Today we dragged the scale out so we could weigh the kids market wethers and Doe kids and I decided I might as well weigh my replacement buck I kept and get some good pictures. 
Between having to use my phone because my good camera is dead and Titan being a spoiled turd it didn't go so well lol but I don't care because I'm still proud of the little guy and hopefully with all the botched pictures you can see what a amazing little guy he really is. 
He is just shy of 5 months old and has been choosing to molest his room mate instead of eating like he should the last few weeks. I tried to tell him we can't do that any more because we need to grow for the real deal next month but he's a teenage and thinks he knows best. But I absolutely love this little guy and can't wait to see him all grown up and handsome.


----------



## ksalvagno (Oct 6, 2009)

Wow! He is a nice looking boy!


----------



## Dwarf Dad (Aug 27, 2017)

Good looking!


----------



## healthyishappy (Mar 6, 2019)

:goodjob::great::neat:


----------



## Jessica84 (Oct 27, 2011)

Well that makes me feel good because he looks better in person, not so much here  we will have to do another better one at a year or so old lol


----------



## Trollmor (Aug 19, 2011)

Jessica84 said:


> ... but he's a teenage and thinks he knows best.

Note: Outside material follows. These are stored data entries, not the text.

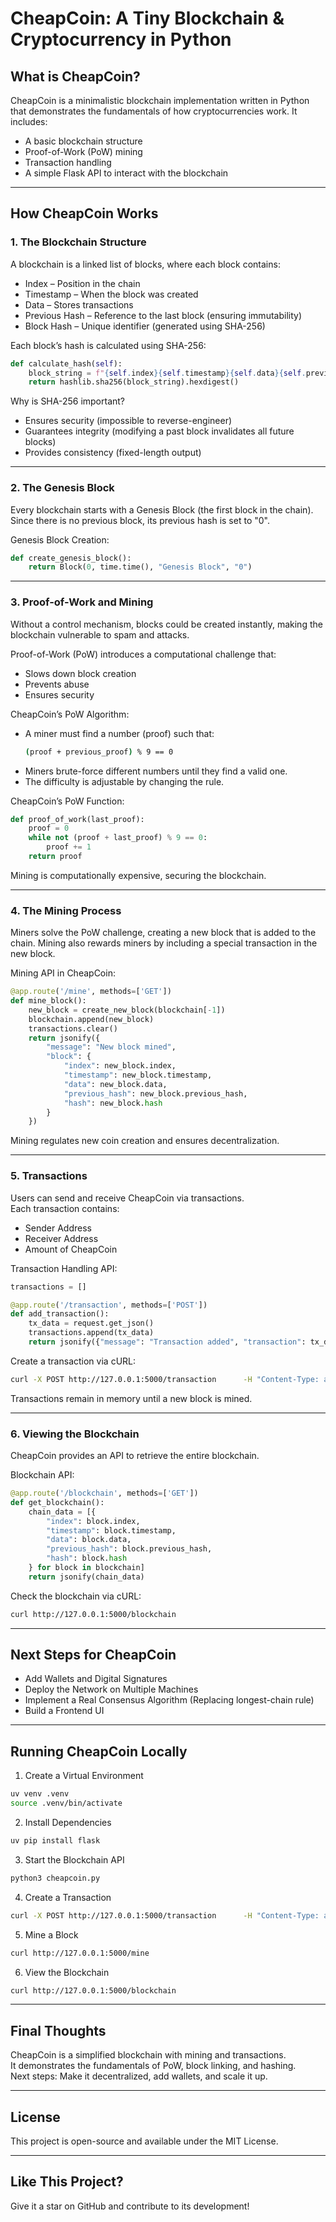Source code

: # CheapCoin: A Tiny Blockchain & Cryptocurrency in Python  

## What is CheapCoin?  
CheapCoin is a minimalistic blockchain implementation written in Python that demonstrates the fundamentals of how cryptocurrencies work. It includes:  

- A basic blockchain structure  
- Proof-of-Work (PoW) mining  
- Transaction handling  
- A simple Flask API to interact with the blockchain  

---

## How CheapCoin Works  

### 1. The Blockchain Structure  
A blockchain is a linked list of blocks, where each block contains:  

- Index – Position in the chain  
- Timestamp – When the block was created  
- Data – Stores transactions  
- Previous Hash – Reference to the last block (ensuring immutability)  
- Block Hash – Unique identifier (generated using SHA-256)  

Each block’s hash is calculated using SHA-256:  

```python
def calculate_hash(self):
    block_string = f"{self.index}{self.timestamp}{self.data}{self.previous_hash}".encode()
    return hashlib.sha256(block_string).hexdigest()
```
Why is SHA-256 important?  
- Ensures security (impossible to reverse-engineer)  
- Guarantees integrity (modifying a past block invalidates all future blocks)  
- Provides consistency (fixed-length output)  

---

### 2. The Genesis Block  
Every blockchain starts with a Genesis Block (the first block in the chain).  
Since there is no previous block, its previous hash is set to "0".  

Genesis Block Creation:  
```python
def create_genesis_block():
    return Block(0, time.time(), "Genesis Block", "0")
```

---

### 3. Proof-of-Work and Mining  
Without a control mechanism, blocks could be created instantly, making the blockchain vulnerable to spam and attacks.  

Proof-of-Work (PoW) introduces a computational challenge that:  
- Slows down block creation  
- Prevents abuse  
- Ensures security  

CheapCoin’s PoW Algorithm:  
- A miner must find a number (proof) such that:  
  ```bash
  (proof + previous_proof) % 9 == 0
  ```
- Miners brute-force different numbers until they find a valid one.  
- The difficulty is adjustable by changing the rule.  

CheapCoin’s PoW Function:  
```python
def proof_of_work(last_proof):
    proof = 0
    while not (proof + last_proof) % 9 == 0:
        proof += 1
    return proof
```
Mining is computationally expensive, securing the blockchain.  

---

### 4. The Mining Process  
Miners solve the PoW challenge, creating a new block that is added to the chain. Mining also rewards miners by including a special transaction in the new block.  

Mining API in CheapCoin:  
```python
@app.route('/mine', methods=['GET'])
def mine_block():
    new_block = create_new_block(blockchain[-1])
    blockchain.append(new_block)
    transactions.clear()
    return jsonify({
        "message": "New block mined",
        "block": {
            "index": new_block.index,
            "timestamp": new_block.timestamp,
            "data": new_block.data,
            "previous_hash": new_block.previous_hash,
            "hash": new_block.hash
        }
    })
```
Mining regulates new coin creation and ensures decentralization.  

---

### 5. Transactions  
Users can send and receive CheapCoin via transactions.  
Each transaction contains:  
- Sender Address  
- Receiver Address  
- Amount of CheapCoin  

Transaction Handling API:  
```python
transactions = []

@app.route('/transaction', methods=['POST'])
def add_transaction():
    tx_data = request.get_json()
    transactions.append(tx_data)
    return jsonify({"message": "Transaction added", "transaction": tx_data}), 201
```

Create a transaction via cURL:  
```bash
curl -X POST http://127.0.0.1:5000/transaction      -H "Content-Type: application/json"      -d '{"from": "Alice", "to": "Bob", "amount": 10}'
```

Transactions remain in memory until a new block is mined.  

---

### 6. Viewing the Blockchain  
CheapCoin provides an API to retrieve the entire blockchain.  

Blockchain API:  
```python
@app.route('/blockchain', methods=['GET'])
def get_blockchain():
    chain_data = [{
        "index": block.index,
        "timestamp": block.timestamp,
        "data": block.data,
        "previous_hash": block.previous_hash,
        "hash": block.hash
    } for block in blockchain]
    return jsonify(chain_data)
```

Check the blockchain via cURL:  
```bash
curl http://127.0.0.1:5000/blockchain
```

---

## Next Steps for CheapCoin  
- Add Wallets and Digital Signatures  
- Deploy the Network on Multiple Machines  
- Implement a Real Consensus Algorithm (Replacing longest-chain rule)  
- Build a Frontend UI  

---

## Running CheapCoin Locally  

1. Create a Virtual Environment  
```bash
uv venv .venv
source .venv/bin/activate
```

2. Install Dependencies  
```bash
uv pip install flask
```

3. Start the Blockchain API  
```bash
python3 cheapcoin.py
```

4. Create a Transaction  
```bash
curl -X POST http://127.0.0.1:5000/transaction      -H "Content-Type: application/json"      -d '{"from": "Alice", "to": "Bob", "amount": 10}'
```

5. Mine a Block  
```bash
curl http://127.0.0.1:5000/mine
```

6. View the Blockchain  
```bash
curl http://127.0.0.1:5000/blockchain
```

---

## Final Thoughts  
CheapCoin is a simplified blockchain with mining and transactions.  
It demonstrates the fundamentals of PoW, block linking, and hashing.  
Next steps: Make it decentralized, add wallets, and scale it up.  

---

## License  
This project is open-source and available under the MIT License.  

---

## Like This Project?  
Give it a star on GitHub and contribute to its development!  
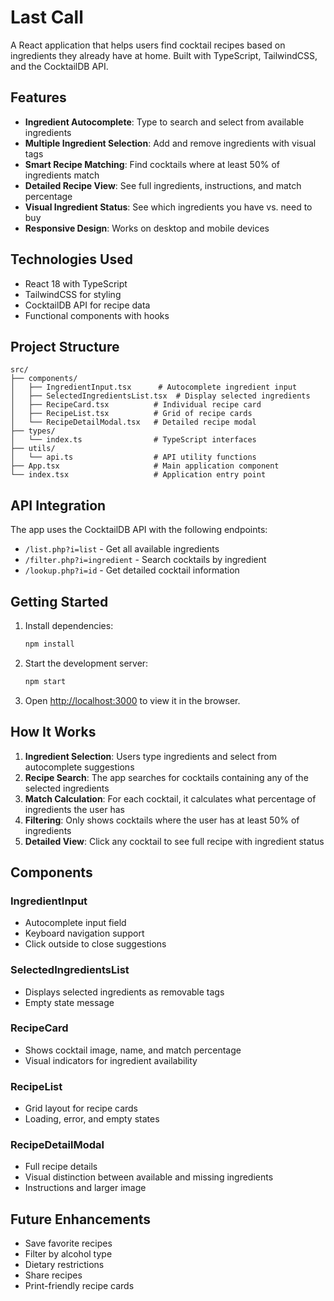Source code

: # Last Call

A React application that helps users find cocktail recipes based on ingredients they already have at home. Built with TypeScript, TailwindCSS, and the CocktailDB API.

## Features

- **Ingredient Autocomplete**: Type to search and select from available ingredients
- **Multiple Ingredient Selection**: Add and remove ingredients with visual tags
- **Smart Recipe Matching**: Find cocktails where at least 50% of ingredients match
- **Detailed Recipe View**: See full ingredients, instructions, and match percentage
- **Visual Ingredient Status**: See which ingredients you have vs. need to buy
- **Responsive Design**: Works on desktop and mobile devices

## Technologies Used

- React 18 with TypeScript
- TailwindCSS for styling
- CocktailDB API for recipe data
- Functional components with hooks

## Project Structure

```
src/
├── components/
│   ├── IngredientInput.tsx      # Autocomplete ingredient input
│   ├── SelectedIngredientsList.tsx  # Display selected ingredients
│   ├── RecipeCard.tsx          # Individual recipe card
│   ├── RecipeList.tsx          # Grid of recipe cards
│   └── RecipeDetailModal.tsx   # Detailed recipe modal
├── types/
│   └── index.ts                # TypeScript interfaces
├── utils/
│   └── api.ts                  # API utility functions
├── App.tsx                     # Main application component
└── index.tsx                   # Application entry point
```

## API Integration

The app uses the CocktailDB API with the following endpoints:
- `/list.php?i=list` - Get all available ingredients
- `/filter.php?i=ingredient` - Search cocktails by ingredient
- `/lookup.php?i=id` - Get detailed cocktail information

## Getting Started

1. Install dependencies:
   ```bash
   npm install
   ```

2. Start the development server:
   ```bash
   npm start
   ```

3. Open [http://localhost:3000](http://localhost:3000) to view it in the browser.

## How It Works

1. **Ingredient Selection**: Users type ingredients and select from autocomplete suggestions
2. **Recipe Search**: The app searches for cocktails containing any of the selected ingredients
3. **Match Calculation**: For each cocktail, it calculates what percentage of ingredients the user has
4. **Filtering**: Only shows cocktails where the user has at least 50% of ingredients
5. **Detailed View**: Click any cocktail to see full recipe with ingredient status

## Components

### IngredientInput
- Autocomplete input field
- Keyboard navigation support
- Click outside to close suggestions

### SelectedIngredientsList
- Displays selected ingredients as removable tags
- Empty state message

### RecipeCard
- Shows cocktail image, name, and match percentage
- Visual indicators for ingredient availability

### RecipeList
- Grid layout for recipe cards
- Loading, error, and empty states

### RecipeDetailModal
- Full recipe details
- Visual distinction between available and missing ingredients
- Instructions and larger image

## Future Enhancements

- Save favorite recipes
- Filter by alcohol type
- Dietary restrictions
- Share recipes
- Print-friendly recipe cards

Spoiled? Oh, no! He is a victim under strong hormones, and, don't you know, "a buckling must breed as many does as possible TODAY, because nobody knows if he is still alive tomorrow ... " 

"Humans! They don't understand a bit! But I still like them, they are *my* humans!"


----------



## Jessica84 (Oct 27, 2011)

Oh gosh yes! He hasn't been acting like a buck which had me a little nervous about using him this year but he sure has figured it out now! I'm not even sure if I'm going to use him this year though lol I had kept him and another one to equal a more mature buck but the more the other one has matured the more I'm really not all that thrilled with him. So I'm going to look at a buck this weekend so we shall see. Hopefully it works out because I have someone coming on the .5th to get the other guy. If not then I will have a nice long kidding season with the older buck getting the majority of the girls


----------



## spidy1 (Jan 9, 2014)

Me LIKEY!!!!


----------



## Jessica84 (Oct 27, 2011)

Thank you!


----------



## SalteyLove (Jun 18, 2011)

Really impressive for 5 months! So how much did he weigh after all that effort?!? 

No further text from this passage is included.